Hahaha, just listening to come Linkin Park and remembering what an angsty little r-tard I was.
Doing a lot of thinking lately, about what I really want to do. I want to be able to make a decision and then start moving forward in the right direction. I'm leaning towards something, but I don't want to say anything about it in case I jinx it. You think I'm being silly, but I need all the luck I can get. This is something that deeply bothers me. But I do plan on going to VCC in January for Italian classes, so that will at least give me something to do. I'm excited to learn Italian! Then I can converse with my father in the mother-tongue.
I know a couple of people who are bilingual, but when I say "Ooh, say something!" they won't! Carol knows Mandarin, and Amina knows some Arabic, but they won't indulge my curiosity! "Nooo it sounds so weird when I say it! My accent isn't good/I can't speak it that well" Dude, like I'm going to know the difference? Man, when I know Italian, I'm never going to shut the fuck up. But maybe that's more me being a show-off douchebag than trying to culturally expose those around me.
In other news, I bought Fallout: New Vegas, and it is consuming me. All day I think about it. At night, I dream about it. I just want to stay home and play. Sometimes, I honestly forget that the game and I are seperate things; I get so caught up in playing that I feel like my character is me, and it's me out there fighting Deathclaws and Cazadors and Raiders.
Also, this is the first game that I've ever started playing immediately after it was released. It's kind of interesting. Like, with games like Fable II, Left 4 Dead and Fallout 3, I got into them long after they'd been released. It was easier, because when I was stuck, or had a question, I could turn to the multitude of forums, Wiki pages and GameFAQS available from those who had already mastered my recent obsession. But with New Vegas, I'm part of the first wave of people discovering new territory, features, hacks and glitches. It's very exciting!
All in all, they haven't changed much from Fallout 3. The graphics look the same, and all the basics are the same.

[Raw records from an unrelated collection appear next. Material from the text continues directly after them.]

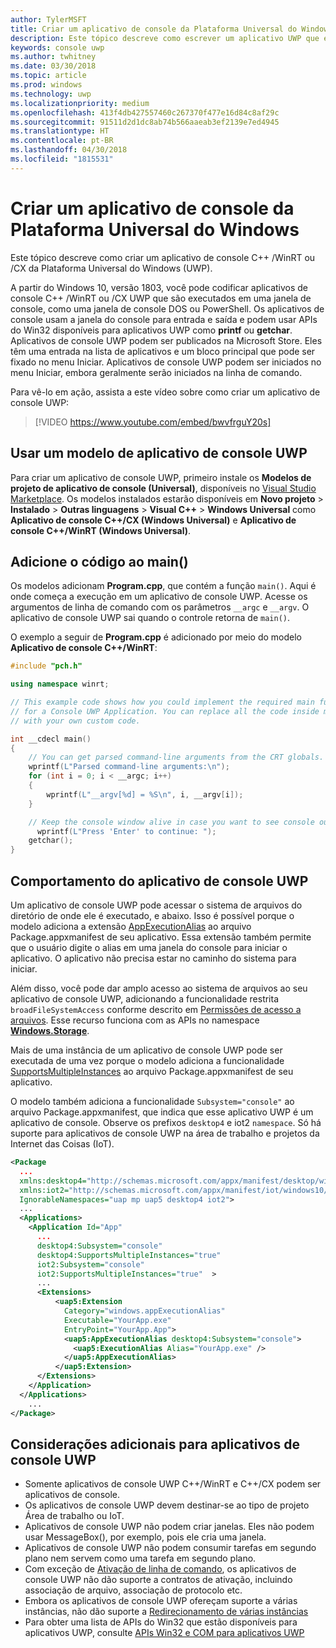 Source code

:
 ```yaml
---
author: TylerMSFT
title: Criar um aplicativo de console da Plataforma Universal do Windows
description: Este tópico descreve como escrever um aplicativo UWP que é executado em uma janela do console.
keywords: console uwp
ms.author: twhitney
ms.date: 03/30/2018
ms.topic: article
ms.prod: windows
ms.technology: uwp
ms.localizationpriority: medium
ms.openlocfilehash: 413f4db427557460c267370f477e16d84c8af29c
ms.sourcegitcommit: 91511d2d1dc8ab74b566aaeab3ef2139e7ed4945
ms.translationtype: HT
ms.contentlocale: pt-BR
ms.lasthandoff: 04/30/2018
ms.locfileid: "1815531"
---
```

# <a name="create-a-universal-windows-platform-console-app"></a>Criar um aplicativo de console da Plataforma Universal do Windows

Este tópico descreve como criar um aplicativo de console C++ /WinRT ou /CX da Plataforma Universal do Windows (UWP).

A partir do Windows 10, versão 1803, você pode codificar aplicativos de console C++ /WinRT ou /CX UWP que são executados em uma janela de console, como uma janela de console DOS ou PowerShell. Os aplicativos de console usam a janela do console para entrada e saída e podem usar APIs do Win32 disponíveis para aplicativos UWP como **printf** ou **getchar**. Aplicativos de console UWP podem ser publicados na Microsoft Store. Eles têm uma entrada na lista de aplicativos e um bloco principal que pode ser fixado no menu Iniciar. Aplicativos de console UWP podem ser iniciados no menu Iniciar, embora geralmente serão iniciados na linha de comando.

Para vê-lo em ação, assista a este vídeo sobre como criar um aplicativo de console UWP:
> [!VIDEO https://www.youtube.com/embed/bwvfrguY20s]

## <a name="use-a-uwp-console-app-template"></a>Usar um modelo de aplicativo de console UWP 

Para criar um aplicativo de console UWP, primeiro instale os **Modelos de projeto de aplicativo de console (Universal)**, disponíveis no [Visual Studio Marketplace](https://aka.ms/E2nzbv). Os modelos instalados estarão disponíveis em **Novo projeto** > **Instalado** > **Outras linguagens** > **Visual C++** > **Windows Universal** como **Aplicativo de console C++/CX (Windows Universal)** e **Aplicativo de console C++/WinRT (Windows Universal)**.

## <a name="add-your-code-to-main"></a>Adicione o código ao main()

Os modelos adicionam **Program.cpp**, que contém a função `main()`. Aqui é onde começa a execução em um aplicativo de console UWP. Acesse os argumentos de linha de comando com os parâmetros `__argc` e `__argv`. O aplicativo de console UWP sai quando o controle retorna de `main()`.

O exemplo a seguir de **Program.cpp** é adicionado por meio do modelo **Aplicativo de console C++/WinRT**:

```cpp
#include "pch.h"

using namespace winrt;

// This example code shows how you could implement the required main function
// for a Console UWP Application. You can replace all the code inside main
// with your own custom code.

int __cdecl main()
{
    // You can get parsed command-line arguments from the CRT globals.
    wprintf(L"Parsed command-line arguments:\n");
    for (int i = 0; i < __argc; i++)
    {
        wprintf(L"__argv[%d] = %S\n", i, __argv[i]);
    }

    // Keep the console window alive in case you want to see console output when running from within Visual Studio
      wprintf(L"Press 'Enter' to continue: ");
    getchar();
}
```

## <a name="uwp-console-app-behavior"></a>Comportamento do aplicativo de console UWP

Um aplicativo de console UWP pode acessar o sistema de arquivos do diretório de onde ele é executado, e abaixo. Isso é possível porque o modelo adiciona a extensão [AppExecutionAlias](https://docs.microsoft.com/uwp/schemas/appxpackage/uapmanifestschema/element-uap5-appexecutionalias) ao arquivo Package.appxmanifest de seu aplicativo. Essa extensão também permite que o usuário digite o alias em uma janela do console para iniciar o aplicativo. O aplicativo não precisa estar no caminho do sistema para iniciar.

Além disso, você pode dar amplo acesso ao sistema de arquivos ao seu aplicativo de console UWP, adicionando a funcionalidade restrita `broadFileSystemAccess` conforme descrito em [Permissões de acesso a arquivos](https://docs.microsoft.com/windows/uwp/files/file-access-permissions). Esse recurso funciona com as APIs no namespace [**Windows.Storage**](https://msdn.microsoft.com/library/windows/apps/BR227346).

Mais de uma instância de um aplicativo de console UWP pode ser executada de uma vez porque o modelo adiciona a funcionalidade [SupportsMultipleInstances](multi-instance-uwp.md) ao arquivo Package.appxmanifest de seu aplicativo.

O modelo também adiciona a funcionalidade `Subsystem="console"` ao arquivo Package.appxmanifest, que indica que esse aplicativo UWP é um aplicativo de console. Observe os prefixos `desktop4` e iot2 `namespace`. Só há suporte para aplicativos de console UWP na área de trabalho e projetos da Internet das Coisas (IoT).

```xml
<Package
  ...
  xmlns:desktop4="http://schemas.microsoft.com/appx/manifest/desktop/windows10/4" 
  xmlns:iot2="http://schemas.microsoft.com/appx/manifest/iot/windows10/2" 
  IgnorableNamespaces="uap mp uap5 desktop4 iot2">
  ...
  <Applications>
    <Application Id="App"
      ...
      desktop4:Subsystem="console" 
      desktop4:SupportsMultipleInstances="true" 
      iot2:Subsystem="console" 
      iot2:SupportsMultipleInstances="true"  >
      ...
      <Extensions>
          <uap5:Extension 
            Category="windows.appExecutionAlias" 
            Executable="YourApp.exe" 
            EntryPoint="YourApp.App">
            <uap5:AppExecutionAlias desktop4:Subsystem="console">
              <uap5:ExecutionAlias Alias="YourApp.exe" />
            </uap5:AppExecutionAlias>
          </uap5:Extension>
      </Extensions>
    </Application>
  </Applications>
    ...
</Package>
```

## <a name="additional-considerations-for-uwp-console-apps"></a>Considerações adicionais para aplicativos de console UWP

- Somente aplicativos de console UWP C++/WinRT e C++/CX podem ser aplicativos de console.
- Os aplicativos de console UWP devem destinar-se ao tipo de projeto Área de trabalho ou IoT.
- Aplicativos de console UWP não podem criar janelas. Eles não podem usar MessageBox(), por exemplo, pois ele cria uma janela.
- Aplicativos de console UWP não podem consumir tarefas em segundo plano nem servem como uma tarefa em segundo plano.
- Com exceção de [Ativação de linha de comando](https://blogs.windows.com/buildingapps/2017/07/05/command-line-activation-universal-windows-apps/#5YJUzjBoXCL4MhAe.97), os aplicativos de console UWP não dão suporte a contratos de ativação, incluindo associação de arquivo, associação de protocolo etc.
- Embora os aplicativos de console UWP ofereçam suporte a várias instâncias, não dão suporte a [Redirecionamento de várias instâncias](multi-instance-uwp.md)
- Para obter uma lista de APIs do Win32 que estão disponíveis para aplicativos UWP, consulte [APIs Win32 e COM para aplicativos UWP](https://docs.microsoft.com/uwp/win32-and-com/win32-and-com-for-uwp-apps)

The only thing that bothers me is that items like food and water don't restore health the same way. In the older games, if you were low on health you could drink some water (Dirty or Purified) or eat some food (Iguana-on-a-stick, Mole Rat Meat or Mirelurk Cakes) and you would gain more health. In New Vegas, you can still eat food and gain health... but only for a couple of seconds. Kind of lame, but it does make you more diligent in keeping out of harm's way.
I'm sure I will talk much, much more about New Vegas.
So, on Halloween, I stayed and watched The Walking Dead premier. I only have one thing to say:
REALLY not impressed.
...Okay, I have a few more things to say.
What the FUCK, guys. The Walking Dead is a fantastic comic series, and I should have known that it was too good to be true that they were going to make it into a good TV show. For one thing, they changed just about everything except the basic storyline. Rick gets shot in gunfight, Rick wakes up in hospital, Rick helps dude and his kid, Rick finds horse and goes to Atlanta, Rick's horse get's disembowled. That stuff was the same. But they changed the way he went about all of those things. Instead, Morgan has a gun before Rick takes him to the police station. Morgan had a wife who was zombified and it still hanging around, traumatizing him and his son Duane. Rick walks what seems like half a mile into a park to put a zombie out of it's misery, which was supposed to be immobile. Rick's wife, Laurie, and the other survivors happen to hear Rick talking on his police radio before he meets up with them, and are unaware that it is him. Rick hides from the hordes of zombies in Atlanta in an abandoned (well, almost abandoned) tank.
THOSE THINGS NEVER HAPPENED.
The story was FINE the way it was. Much, much better, in fact. Now, if you haven't read the comics, it's a decent show. But it's hard to read something so great and then be exposed to something that is so, so shitty in contrast. Also, they made Rick into a total pussy in the show. Comic Rick is so much more of a pimp than TV Rick. TV Rick curled up in the fetal position and cried disconcertingly on the floor when he came home to find his family gone. Comic Rick came, saw, and then went to fucking do something about it.
TV Rick better buck the fuck up, because he has a lot of messed up shit he's going to have to deal with.
Well, that's the end of my nerd rant, and now it's time for sleeps. I'm going to go buy winter clothes with Max tomorrow (today?) and then he's going to help me sort out my room. It has become a bit of an unholy mess.